:: Assigned task ::
Aside from the pictures, the entries should be given again exactly.

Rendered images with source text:
+ + +

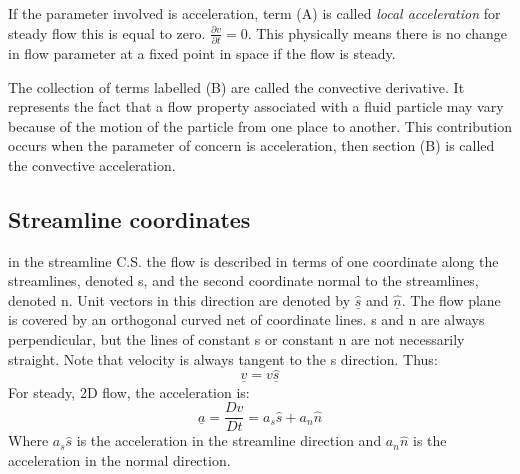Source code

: If the parameter involved is acceleration, term (A) is called \emph{local acceleration} for steady flow this is equal to zero. \( \frac{\partial v}{\partial t} = 0 \). This physically means there is no change in flow parameter at a fixed point in space if the flow is steady.

The collection of terms labelled (B) are called the convective derivative. It represents the fact that a flow property associated with a fluid particle may vary because of the motion of the particle from one place to another. This contribution occurs when the parameter of concern is acceleration, then section (B) is called the convective acceleration.
\subsection{Streamline coordinates}
in the streamline C.S. the flow is described in terms of one coordinate along the streamlines, denoted s, and the second coordinate normal to the streamlines, denoted n. Unit vectors in this direction are denoted by \( \underline{\hat{s}} \) and \( \underline{\hat{n}} \). The flow plane is covered by an orthogonal curved net of coordinate lines. s and n are always perpendicular, but the lines of constant s or constant n are not necessarily straight. Note that velocity is always tangent to the s direction. Thus:
\begin{equation}
  \underline{v} = v\underline{\hat{s}}
\end{equation}
For steady, 2D flow, the acceleration is:
\begin{equation}
  \underline{a} = \frac{Dv}{Dt} = a_s \hat{s} + a_n \hat{n}
\end{equation}
Where \( a_s \hat{s} \) is the acceleration in the streamline direction and \( a_n \hat{n} \) is the acceleration in the normal direction.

+ + +

:: Written solution ::
Source code

: If the parameter involved is acceleration, term (A) is called \emph{local acceleration} for steady flow this is equal to zero. \( \frac{\partial v}{\partial t} = 0 \). This physically means there is no change in flow parameter at a fixed point in space if the flow is steady.

The collection of terms labelled (B) are called the convective derivative. It represents the fact that a flow property associated with a fluid particle may vary because of the motion of the particle from one place to another. This contribution occurs when the parameter of concern is acceleration, then section (B) is called the convective acceleration.
\subsection{Streamline coordinates}
in the streamline C.S. the flow is described in terms of one coordinate along the streamlines, denoted s, and the second coordinate normal to the streamlines, denoted n. Unit vectors in this direction are denoted by \( \underline{\hat{s}} \) and \( \underline{\hat{n}} \). The flow plane is covered by an orthogonal curved net of coordinate lines. s and n are always perpendicular, but the lines of constant s or constant n are not necessarily straight. Note that velocity is always tangent to the s direction. Thus:
\begin{equation}
  \underline{v} = v\underline{\hat{s}}
\end{equation}
For steady, 2D flow, the acceleration is:
\begin{equation}
  \underline{a} = \frac{Dv}{Dt} = a_s \hat{s} + a_n \hat{n}
\end{equation}
Where \( a_s \hat{s} \) is the acceleration in the streamline direction and \( a_n \hat{n} \) is the acceleration in the normal direction.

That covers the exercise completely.